Nahles: Es ist eine gute Botschaft, dass zum ersten Mal seit Jahren die Schere zwischen Arm und Reich nicht weiter auseinandergegangen ist. Wir können sagen, dass sich die Mitte stabilisiert hat – das hat mit dem Mindestlohn und mit guten Tarifabschlüssen zu tun. Aber: Trotz Reallohnzuwächsen haben wir eine Lohnspreizung. Das heißt, die Distanz der Niedrigverdienenden zu den Normalverdienenden hat sich noch einmal vergrößert. Das müssen wir uns ansehen.
Dazu passt, dass sich immer mehr Menschen im Land abgehängt fühlen. Gleichzeitig wird über die Erfolge der SPD – etwa den Mindestlohn – kaum gesprochen. Was heißt das für Ihren Wahlkampf?
Nahles: Ich mache weiter gute Regierungsarbeit, da haben wir in dieser Legislaturperiode viel getan. Aber niemand wird für die Vergangenheit gewählt, wir müssen auch darüber sprechen, welche Ideen wir für die Zukunft unseres Landes haben.

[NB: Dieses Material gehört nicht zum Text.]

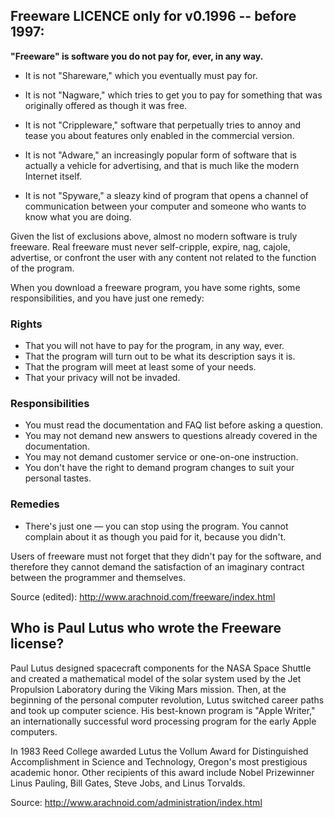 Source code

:## Freeware LICENCE only for v0.1996 -- before 1997:

**"Freeware" is software you do not pay for, ever, in any way.**

- It is not "Shareware," which you eventually must pay for.

- It is not "Nagware," which tries to get you to pay for something that was
  originally offered as though it was free.

- It is not "Crippleware," software that perpetually tries to annoy and tease
  you about features only enabled in the commercial version.

- It is not "Adware," an increasingly popular form of software that is
  actually a vehicle for advertising, and that is much like the modern
  Internet itself.

- It is not "Spyware," a sleazy kind of program that opens a channel of
  communication between your computer and someone who wants to know what you
  are doing.

Given the list of exclusions above, almost no modern software is truly
freeware. Real freeware must never self-cripple, expire, nag, cajole,
advertise, or confront the user with any content not related to the function
of the program.

When you download a freeware program, you have some rights, some
responsibilities, and you have just one remedy:

### Rights

- That you will not have to pay for the program, in any way, ever.
- That the program will turn out to be what its description says it is.
- That the program will meet at least some of your needs.
- That your privacy will not be invaded.

### Responsibilities

- You must read the documentation and FAQ list before asking a question.
- You may not demand new answers to questions already covered in the documentation.
- You may not demand customer service or one-on-one instruction.
- You don't have the right to demand program changes to suit your personal tastes.

### Remedies

- There's just one — you can stop using the program. You cannot complain about
  it as though you paid for it, because you didn't.

Users of freeware must not forget that they didn't pay for the software, and
therefore they cannot demand the satisfaction of an imaginary contract between
the programmer and themselves.

Source (edited): http://www.arachnoid.com/freeware/index.html


## Who is Paul Lutus who wrote the Freeware license?

Paul Lutus designed spacecraft components for the NASA Space Shuttle and
created a mathematical model of the solar system used by the Jet Propulsion
Laboratory during the Viking Mars mission. Then, at the beginning of the
personal computer revolution, Lutus switched career paths and took up computer
science. His best-known program is "Apple Writer," an internationally
successful word processing program for the early Apple computers.

In 1983 Reed College awarded Lutus the Vollum Award for Distinguished
Accomplishment in Science and Technology, Oregon's most prestigious academic
honor. Other recipients of this award include Nobel Prizewinner Linus Pauling,
Bill Gates, Steve Jobs, and Linus Torvalds.

Source: http://www.arachnoid.com/administration/index.html


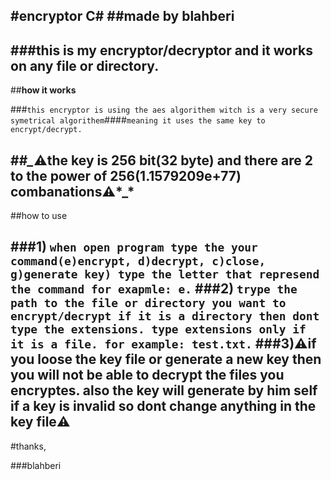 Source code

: #encryptor C#
##made by blahberi
--
###this is my encryptor/decryptor and it works on any file or directory.
--
##**how it works**

###``this encryptor is using the aes algorithem witch is a very secure symetrical algorithem``####``meaning it uses the same key to encrypt/decrypt.``

##*_*⚠️the key  is 256 bit(32 byte) and there are 2 to the power of 256(1.1579209e+77) combanations⚠️*_*
--
##how to use

###1) ``when open program type the your command(e)encrypt, d)decrypt, c)close, g)generate key) type the letter that represend the command for exapmle: e.``
###2) ``trype the path to the file or directory you want to encrypt/decrypt if it is a directory then dont type the extensions. type extensions only if it is a file. for example: test.txt.``
###3)⚠️if you loose the key file or generate a new key then you will not be able to decrypt the files you encryptes. also the key will generate by him self if a key is invalid so dont change anything in the key file⚠️
--
#thanks,

###blahberi
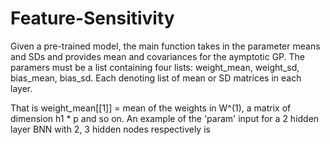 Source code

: # Feature-Sensitivity

Given a pre-trained model, the main function takes in the parameter means and SDs and provides mean and covariances for the aymptotic GP. 
The paramers must be a list containing four lists: weight_mean, weight_sd, bias_mean, bias_sd. Each denoting list of mean or SD matrices in each layer.

That is
weight_mean[[1]] = mean of the weights in W^(1), a matrix of dimension h1 * p and so on. An example of the 'param' input for a 2 hidden layer BNN with 2, 3 hidden nodes respectively is 

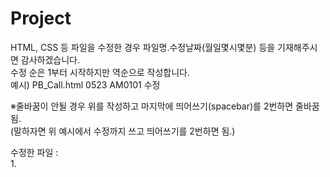 # Project

HTML, CSS 등 파일을 수정한 경우 파일명.수정날짜(월일몇시몇분) 등을 기재해주시면 감사하겠습니다.  
수정 순은 1부터 시작하지만 역순으로 작성합니다.   
예시) PB_Call.html 0523 AM0101 수정

※줄바꿈이 안될 경우 위를 작성하고 마지막에 띄어쓰기(spacebar)를 2번하면 줄바꿈 됨.  
(말하자면 위 예시에서 수정까지 쓰고 띄어쓰기를 2번하면 됨.)

수정한 파일 :  
1.   
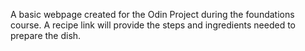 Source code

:A basic webpage created for the Odin Project during the foundations course. A recipe link will provide the steps and ingredients needed to prepare the dish.
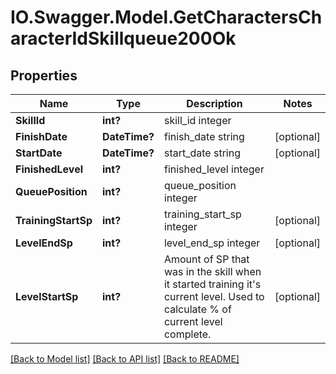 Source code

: # IO.Swagger.Model.GetCharactersCharacterIdSkillqueue200Ok
## Properties

Name | Type | Description | Notes
------------ | ------------- | ------------- | -------------
**SkillId** | **int?** | skill_id integer | 
**FinishDate** | **DateTime?** | finish_date string | [optional] 
**StartDate** | **DateTime?** | start_date string | [optional] 
**FinishedLevel** | **int?** | finished_level integer | 
**QueuePosition** | **int?** | queue_position integer | 
**TrainingStartSp** | **int?** | training_start_sp integer | [optional] 
**LevelEndSp** | **int?** | level_end_sp integer | [optional] 
**LevelStartSp** | **int?** | Amount of SP that was in the skill when it started training it&#39;s current level. Used to calculate % of current level complete. | [optional] 

[[Back to Model list]](../README.md#documentation-for-models) [[Back to API list]](../README.md#documentation-for-api-endpoints) [[Back to README]](../README.md)

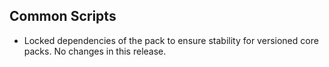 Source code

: ## Common Scripts

- Locked dependencies of the pack to ensure stability for versioned core packs. No changes in this release.
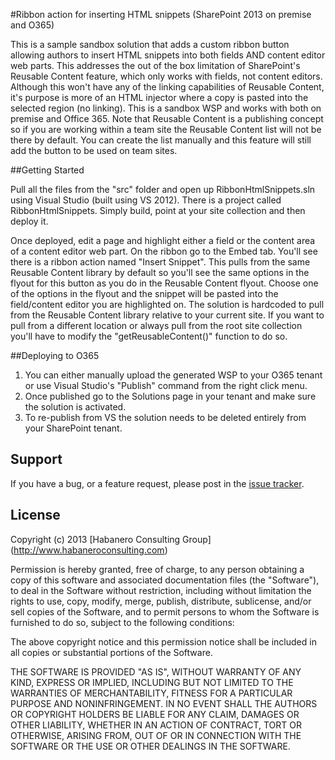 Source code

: #Ribbon action for inserting HTML snippets (SharePoint 2013 on premise and O365)

This is a sample sandbox solution that adds a custom ribbon button allowing authors to insert HTML snippets into both fields AND content editor web parts. This addresses the out of the box limitation of SharePoint's Reusable Content feature, which only works with fields, not content editors. Although this won't have any of the linking capabilities of Reusable Content, it's purpose is more of an HTML injector where a copy is pasted into the selected region (no linking). This is a sandbox WSP and works with both on premise and Office 365. Note that Reusable Content is a publishing concept so if you are working within a team site the Reusable Content list will not be there by default. You can create the list manually and this feature will still add the button to be used on team sites.

##Getting Started

Pull all the files from the "src" folder and open up RibbonHtmlSnippets.sln using Visual Studio (built using VS 2012). There is a project called RibbonHtmlSnippets. Simply build, point at your site collection and then deploy it. 

Once deployed, edit a page and highlight either a field or the content area of a content editor web part. On the ribbon go to the Embed tab. You'll see there is a ribbon action named "Insert Snippet". This pulls from the same Reusable Content library by default so you'll see the same options in the flyout for this button as you do in the Reusable Content flyout. Choose one of the options in the flyout and the snippet will be pasted into the field/content editor you are highlighted on. The solution is hardcoded to pull from the Reusable Content library relative to your current site. If you want to pull from a different location or always pull from the root site collection you'll have to modify the "getReusableContent()" function to do so.

##Deploying to O365

1. You can either manually upload the generated WSP to your O365 tenant or use Visual Studio's "Publish" command from the right click menu.
2. Once published go to the Solutions page in your tenant and make sure the solution is activated.
3. To re-publish from VS the solution needs to be deleted entirely from your SharePoint tenant.

## Support

If you have a bug, or a feature request, please post in the [issue tracker](https://github.com/habaneroconsulting/sp2013-ribbon-htmlsnippets/issues).

## License

Copyright (c) 2013 [Habanero Consulting Group] (http://www.habaneroconsulting.com)

Permission is hereby granted, free of charge, to any person obtaining a copy of this software and associated documentation files (the "Software"), to deal in the Software without restriction, including without limitation the rights to use, copy, modify, merge, publish, distribute, sublicense, and/or sell copies of the Software, and to permit persons to whom the Software is furnished to do so, subject to the following conditions: 

The above copyright notice and this permission notice shall be included in all copies or substantial portions of the Software.

THE SOFTWARE IS PROVIDED "AS IS", WITHOUT WARRANTY OF ANY KIND, EXPRESS OR IMPLIED, INCLUDING BUT NOT LIMITED TO THE WARRANTIES OF MERCHANTABILITY, FITNESS FOR A PARTICULAR PURPOSE AND NONINFRINGEMENT. IN NO EVENT SHALL THE AUTHORS OR COPYRIGHT HOLDERS BE LIABLE FOR ANY CLAIM, DAMAGES OR OTHER LIABILITY, WHETHER IN AN ACTION OF CONTRACT, TORT OR OTHERWISE, ARISING FROM, OUT OF OR IN CONNECTION WITH THE SOFTWARE OR THE USE OR OTHER DEALINGS IN THE SOFTWARE.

Ihr Fraktionschef Thomas Oppermann hofft für die SPD auf „30 Prozent plus X“. Realistisch?
Nahles: Ja, denn Gewissheiten gibt es nicht mehr – auch nicht für die Union. In Rheinland-Pfalz lag die SPD sechs Monate vor der letzten Landtagswahl elf Prozent hinter der CDU. Am Ende lag sie vier Prozent vor ihr. Warum sollten also „30 plus X“ für die SPD im September nicht möglich sein?